START Material supplied
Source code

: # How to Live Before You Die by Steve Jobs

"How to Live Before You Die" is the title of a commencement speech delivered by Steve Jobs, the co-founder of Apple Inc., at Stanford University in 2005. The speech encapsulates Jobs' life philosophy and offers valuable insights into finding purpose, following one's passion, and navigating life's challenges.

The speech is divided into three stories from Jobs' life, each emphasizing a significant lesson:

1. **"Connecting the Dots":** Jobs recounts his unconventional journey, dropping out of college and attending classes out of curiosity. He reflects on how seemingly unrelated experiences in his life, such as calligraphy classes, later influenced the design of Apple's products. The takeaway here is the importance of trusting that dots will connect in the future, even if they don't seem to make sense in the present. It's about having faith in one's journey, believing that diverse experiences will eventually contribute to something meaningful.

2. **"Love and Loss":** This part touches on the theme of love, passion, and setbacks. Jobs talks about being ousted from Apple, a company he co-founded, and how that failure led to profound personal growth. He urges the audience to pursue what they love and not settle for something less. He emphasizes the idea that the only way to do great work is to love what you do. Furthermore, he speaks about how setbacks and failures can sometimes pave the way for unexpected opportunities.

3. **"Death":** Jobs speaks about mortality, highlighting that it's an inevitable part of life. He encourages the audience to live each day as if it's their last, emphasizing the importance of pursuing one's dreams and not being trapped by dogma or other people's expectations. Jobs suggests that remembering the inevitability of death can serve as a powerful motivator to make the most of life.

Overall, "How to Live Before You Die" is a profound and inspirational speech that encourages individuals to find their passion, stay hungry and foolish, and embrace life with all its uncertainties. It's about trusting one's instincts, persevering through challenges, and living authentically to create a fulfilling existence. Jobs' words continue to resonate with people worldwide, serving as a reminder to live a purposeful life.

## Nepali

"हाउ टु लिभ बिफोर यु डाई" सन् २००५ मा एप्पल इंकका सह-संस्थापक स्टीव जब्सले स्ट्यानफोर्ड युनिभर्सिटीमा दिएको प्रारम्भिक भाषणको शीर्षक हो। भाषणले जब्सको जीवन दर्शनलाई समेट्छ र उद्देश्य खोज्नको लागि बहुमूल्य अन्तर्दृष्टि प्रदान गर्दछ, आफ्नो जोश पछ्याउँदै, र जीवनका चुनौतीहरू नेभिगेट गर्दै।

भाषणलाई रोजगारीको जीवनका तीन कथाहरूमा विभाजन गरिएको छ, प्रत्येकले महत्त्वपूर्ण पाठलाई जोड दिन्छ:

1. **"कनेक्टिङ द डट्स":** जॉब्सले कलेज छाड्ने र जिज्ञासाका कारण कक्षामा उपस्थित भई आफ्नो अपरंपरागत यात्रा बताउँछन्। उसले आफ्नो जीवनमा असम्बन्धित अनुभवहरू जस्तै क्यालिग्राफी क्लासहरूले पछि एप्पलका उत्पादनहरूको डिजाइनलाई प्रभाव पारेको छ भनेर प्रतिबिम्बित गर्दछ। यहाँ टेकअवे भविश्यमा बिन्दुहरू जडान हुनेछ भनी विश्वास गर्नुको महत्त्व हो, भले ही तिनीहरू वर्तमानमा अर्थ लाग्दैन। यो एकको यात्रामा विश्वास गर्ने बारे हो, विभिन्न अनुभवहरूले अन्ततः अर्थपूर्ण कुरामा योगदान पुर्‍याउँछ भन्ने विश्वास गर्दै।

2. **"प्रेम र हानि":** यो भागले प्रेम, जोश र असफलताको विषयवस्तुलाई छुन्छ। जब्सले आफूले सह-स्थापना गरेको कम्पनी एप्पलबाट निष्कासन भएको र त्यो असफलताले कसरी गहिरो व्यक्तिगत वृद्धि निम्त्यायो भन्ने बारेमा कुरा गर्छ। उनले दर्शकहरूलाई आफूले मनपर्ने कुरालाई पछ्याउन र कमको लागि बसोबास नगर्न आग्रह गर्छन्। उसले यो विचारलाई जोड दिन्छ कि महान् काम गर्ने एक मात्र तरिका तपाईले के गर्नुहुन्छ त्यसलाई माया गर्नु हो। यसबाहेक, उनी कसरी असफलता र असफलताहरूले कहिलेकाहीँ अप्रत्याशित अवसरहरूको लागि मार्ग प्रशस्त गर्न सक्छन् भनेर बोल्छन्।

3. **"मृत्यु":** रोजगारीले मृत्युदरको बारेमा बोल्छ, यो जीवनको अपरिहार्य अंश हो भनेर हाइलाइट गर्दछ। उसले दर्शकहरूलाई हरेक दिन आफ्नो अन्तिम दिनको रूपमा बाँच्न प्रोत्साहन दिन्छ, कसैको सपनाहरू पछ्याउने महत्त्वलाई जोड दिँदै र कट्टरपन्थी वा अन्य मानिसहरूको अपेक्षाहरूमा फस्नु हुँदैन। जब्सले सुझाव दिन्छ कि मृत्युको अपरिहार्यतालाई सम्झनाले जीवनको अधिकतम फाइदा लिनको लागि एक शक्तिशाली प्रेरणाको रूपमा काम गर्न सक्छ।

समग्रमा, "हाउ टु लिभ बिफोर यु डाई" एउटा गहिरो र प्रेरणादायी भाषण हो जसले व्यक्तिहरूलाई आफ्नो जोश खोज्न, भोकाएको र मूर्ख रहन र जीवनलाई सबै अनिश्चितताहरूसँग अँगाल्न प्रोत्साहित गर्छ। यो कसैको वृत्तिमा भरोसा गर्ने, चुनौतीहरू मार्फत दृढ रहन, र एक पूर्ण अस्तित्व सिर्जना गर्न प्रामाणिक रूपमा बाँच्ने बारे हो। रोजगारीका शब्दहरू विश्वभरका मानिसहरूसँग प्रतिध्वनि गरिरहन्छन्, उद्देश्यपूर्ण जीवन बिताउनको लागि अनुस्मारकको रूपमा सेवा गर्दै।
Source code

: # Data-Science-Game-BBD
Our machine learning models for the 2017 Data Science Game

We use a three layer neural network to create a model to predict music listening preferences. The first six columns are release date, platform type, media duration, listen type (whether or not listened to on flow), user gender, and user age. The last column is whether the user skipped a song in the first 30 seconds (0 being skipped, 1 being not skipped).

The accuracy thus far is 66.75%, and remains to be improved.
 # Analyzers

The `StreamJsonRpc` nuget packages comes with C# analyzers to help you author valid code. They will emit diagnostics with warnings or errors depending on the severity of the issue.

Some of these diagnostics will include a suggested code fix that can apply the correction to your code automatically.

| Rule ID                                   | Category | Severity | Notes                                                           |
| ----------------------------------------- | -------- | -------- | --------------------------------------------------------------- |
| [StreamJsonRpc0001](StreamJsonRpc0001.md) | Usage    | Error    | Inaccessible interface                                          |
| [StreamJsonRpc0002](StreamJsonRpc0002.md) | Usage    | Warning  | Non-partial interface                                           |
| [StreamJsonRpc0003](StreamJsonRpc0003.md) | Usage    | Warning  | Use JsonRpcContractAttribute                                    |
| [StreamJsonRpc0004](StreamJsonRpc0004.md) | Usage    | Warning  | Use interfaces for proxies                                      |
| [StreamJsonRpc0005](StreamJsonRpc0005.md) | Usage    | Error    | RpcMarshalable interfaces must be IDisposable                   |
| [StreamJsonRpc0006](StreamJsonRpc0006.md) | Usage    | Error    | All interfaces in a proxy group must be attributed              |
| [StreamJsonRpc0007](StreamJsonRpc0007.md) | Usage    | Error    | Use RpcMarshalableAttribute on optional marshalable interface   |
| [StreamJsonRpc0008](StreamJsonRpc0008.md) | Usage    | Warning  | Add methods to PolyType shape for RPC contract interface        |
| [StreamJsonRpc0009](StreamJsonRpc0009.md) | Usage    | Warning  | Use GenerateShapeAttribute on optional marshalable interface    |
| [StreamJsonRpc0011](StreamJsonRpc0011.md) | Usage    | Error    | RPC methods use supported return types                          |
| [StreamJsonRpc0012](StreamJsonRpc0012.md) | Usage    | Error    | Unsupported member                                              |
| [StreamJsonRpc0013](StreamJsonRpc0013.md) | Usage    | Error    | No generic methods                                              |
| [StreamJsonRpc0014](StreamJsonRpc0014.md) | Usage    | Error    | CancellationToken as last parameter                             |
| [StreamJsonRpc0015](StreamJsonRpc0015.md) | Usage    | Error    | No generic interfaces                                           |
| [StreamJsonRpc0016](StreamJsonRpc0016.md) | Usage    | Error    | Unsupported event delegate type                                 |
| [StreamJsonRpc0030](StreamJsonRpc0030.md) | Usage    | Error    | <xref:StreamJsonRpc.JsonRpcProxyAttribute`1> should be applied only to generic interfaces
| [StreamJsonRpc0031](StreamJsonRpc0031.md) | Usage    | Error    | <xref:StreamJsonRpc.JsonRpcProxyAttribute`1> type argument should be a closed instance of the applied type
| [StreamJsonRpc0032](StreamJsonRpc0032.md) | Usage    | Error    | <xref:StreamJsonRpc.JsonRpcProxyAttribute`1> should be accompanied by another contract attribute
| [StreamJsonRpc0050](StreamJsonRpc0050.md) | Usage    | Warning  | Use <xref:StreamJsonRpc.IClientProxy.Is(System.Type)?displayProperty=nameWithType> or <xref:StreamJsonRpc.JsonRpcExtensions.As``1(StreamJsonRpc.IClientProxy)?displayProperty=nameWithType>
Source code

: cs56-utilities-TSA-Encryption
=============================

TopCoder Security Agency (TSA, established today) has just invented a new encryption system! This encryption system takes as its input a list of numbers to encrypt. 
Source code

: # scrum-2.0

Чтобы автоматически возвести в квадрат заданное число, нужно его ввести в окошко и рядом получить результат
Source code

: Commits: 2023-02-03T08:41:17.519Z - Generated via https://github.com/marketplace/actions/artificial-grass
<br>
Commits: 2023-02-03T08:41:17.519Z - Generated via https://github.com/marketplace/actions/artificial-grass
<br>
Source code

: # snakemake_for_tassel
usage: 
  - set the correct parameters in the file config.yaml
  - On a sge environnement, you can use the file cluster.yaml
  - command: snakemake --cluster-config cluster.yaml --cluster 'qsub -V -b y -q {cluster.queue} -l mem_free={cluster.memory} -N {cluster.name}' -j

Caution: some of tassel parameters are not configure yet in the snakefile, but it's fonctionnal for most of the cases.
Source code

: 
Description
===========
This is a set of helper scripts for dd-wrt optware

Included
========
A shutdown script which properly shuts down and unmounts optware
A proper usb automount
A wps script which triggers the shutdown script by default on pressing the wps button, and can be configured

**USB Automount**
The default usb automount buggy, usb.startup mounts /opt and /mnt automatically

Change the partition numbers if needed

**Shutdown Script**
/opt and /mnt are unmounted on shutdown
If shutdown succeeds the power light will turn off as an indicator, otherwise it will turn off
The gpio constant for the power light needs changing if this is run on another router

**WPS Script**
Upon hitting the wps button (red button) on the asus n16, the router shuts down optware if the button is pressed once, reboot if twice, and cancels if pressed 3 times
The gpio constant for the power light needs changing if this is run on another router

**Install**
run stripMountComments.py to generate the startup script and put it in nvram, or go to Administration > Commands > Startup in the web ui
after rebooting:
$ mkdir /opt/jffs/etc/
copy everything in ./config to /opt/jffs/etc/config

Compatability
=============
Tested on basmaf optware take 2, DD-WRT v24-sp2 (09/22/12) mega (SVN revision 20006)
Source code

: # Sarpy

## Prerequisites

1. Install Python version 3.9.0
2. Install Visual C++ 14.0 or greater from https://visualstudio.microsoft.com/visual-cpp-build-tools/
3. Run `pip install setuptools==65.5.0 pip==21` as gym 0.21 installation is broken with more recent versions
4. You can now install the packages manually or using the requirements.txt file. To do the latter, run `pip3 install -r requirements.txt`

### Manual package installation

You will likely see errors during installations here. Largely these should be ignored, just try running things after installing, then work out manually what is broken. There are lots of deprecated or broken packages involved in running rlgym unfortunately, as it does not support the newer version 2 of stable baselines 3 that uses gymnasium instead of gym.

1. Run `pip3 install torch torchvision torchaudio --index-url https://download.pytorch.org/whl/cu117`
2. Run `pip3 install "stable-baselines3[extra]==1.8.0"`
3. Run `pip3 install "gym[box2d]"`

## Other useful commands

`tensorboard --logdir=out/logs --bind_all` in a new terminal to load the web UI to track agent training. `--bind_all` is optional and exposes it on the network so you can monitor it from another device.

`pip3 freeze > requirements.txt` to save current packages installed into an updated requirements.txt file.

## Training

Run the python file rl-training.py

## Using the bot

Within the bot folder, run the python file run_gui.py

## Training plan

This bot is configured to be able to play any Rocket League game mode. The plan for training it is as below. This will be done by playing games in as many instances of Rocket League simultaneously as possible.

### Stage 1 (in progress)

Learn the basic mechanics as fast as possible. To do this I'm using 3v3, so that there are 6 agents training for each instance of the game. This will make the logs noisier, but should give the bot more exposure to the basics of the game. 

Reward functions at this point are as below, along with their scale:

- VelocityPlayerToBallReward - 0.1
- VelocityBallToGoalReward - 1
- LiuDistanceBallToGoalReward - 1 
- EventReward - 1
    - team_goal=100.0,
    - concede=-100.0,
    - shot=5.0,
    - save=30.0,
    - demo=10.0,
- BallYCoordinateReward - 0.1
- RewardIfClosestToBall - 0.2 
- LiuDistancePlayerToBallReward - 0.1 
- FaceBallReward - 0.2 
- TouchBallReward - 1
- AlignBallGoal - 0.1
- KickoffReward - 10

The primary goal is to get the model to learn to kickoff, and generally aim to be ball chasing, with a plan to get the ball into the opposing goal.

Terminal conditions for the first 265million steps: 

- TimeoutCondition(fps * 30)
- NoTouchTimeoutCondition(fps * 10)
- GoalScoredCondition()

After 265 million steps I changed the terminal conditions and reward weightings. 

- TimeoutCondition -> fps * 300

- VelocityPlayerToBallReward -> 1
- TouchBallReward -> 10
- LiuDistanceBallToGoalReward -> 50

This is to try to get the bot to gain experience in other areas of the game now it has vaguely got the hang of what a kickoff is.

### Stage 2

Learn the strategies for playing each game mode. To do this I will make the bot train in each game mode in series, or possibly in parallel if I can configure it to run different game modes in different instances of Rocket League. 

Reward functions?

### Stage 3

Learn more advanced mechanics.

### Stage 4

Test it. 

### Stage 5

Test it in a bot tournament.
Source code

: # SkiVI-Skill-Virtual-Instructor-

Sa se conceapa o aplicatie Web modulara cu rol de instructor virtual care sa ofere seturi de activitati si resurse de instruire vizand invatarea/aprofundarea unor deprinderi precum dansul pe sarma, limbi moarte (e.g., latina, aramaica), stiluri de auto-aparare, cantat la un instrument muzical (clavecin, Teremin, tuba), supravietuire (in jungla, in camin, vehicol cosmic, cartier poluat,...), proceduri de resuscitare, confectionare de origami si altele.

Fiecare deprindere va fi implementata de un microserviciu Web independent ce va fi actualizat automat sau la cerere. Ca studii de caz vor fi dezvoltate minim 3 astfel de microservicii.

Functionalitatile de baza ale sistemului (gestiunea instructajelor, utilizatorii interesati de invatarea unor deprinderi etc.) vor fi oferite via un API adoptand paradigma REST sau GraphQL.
END Material supplied
• Exercise brief: All that is wanted is a faithful reproduction of the line above with "4. You can now", the line with "## Training plan", and every line in between.

• Expected answer:
4. You can now install the packages manually or using the requirements.txt file. To do the latter, run `pip3 install -r requirements.txt`

### Manual package installation

You will likely see errors during installations here. Largely these should be ignored, just try running things after installing, then work out manually what is broken. There are lots of deprecated or broken packages involved in running rlgym unfortunately, as it does not support the newer version 2 of stable baselines 3 that uses gymnasium instead of gym.

1. Run `pip3 install torch torchvision torchaudio --index-url https://download.pytorch.org/whl/cu117`
2. Run `pip3 install "stable-baselines3[extra]==1.8.0"`
3. Run `pip3 install "gym[box2d]"`

## Other useful commands

`tensorboard --logdir=out/logs --bind_all` in a new terminal to load the web UI to track agent training. `--bind_all` is optional and exposes it on the network so you can monitor it from another device.

`pip3 freeze > requirements.txt` to save current packages installed into an updated requirements.txt file.

## Training

Run the python file rl-training.py

## Using the bot

Within the bot folder, run the python file run_gui.py

## Training plan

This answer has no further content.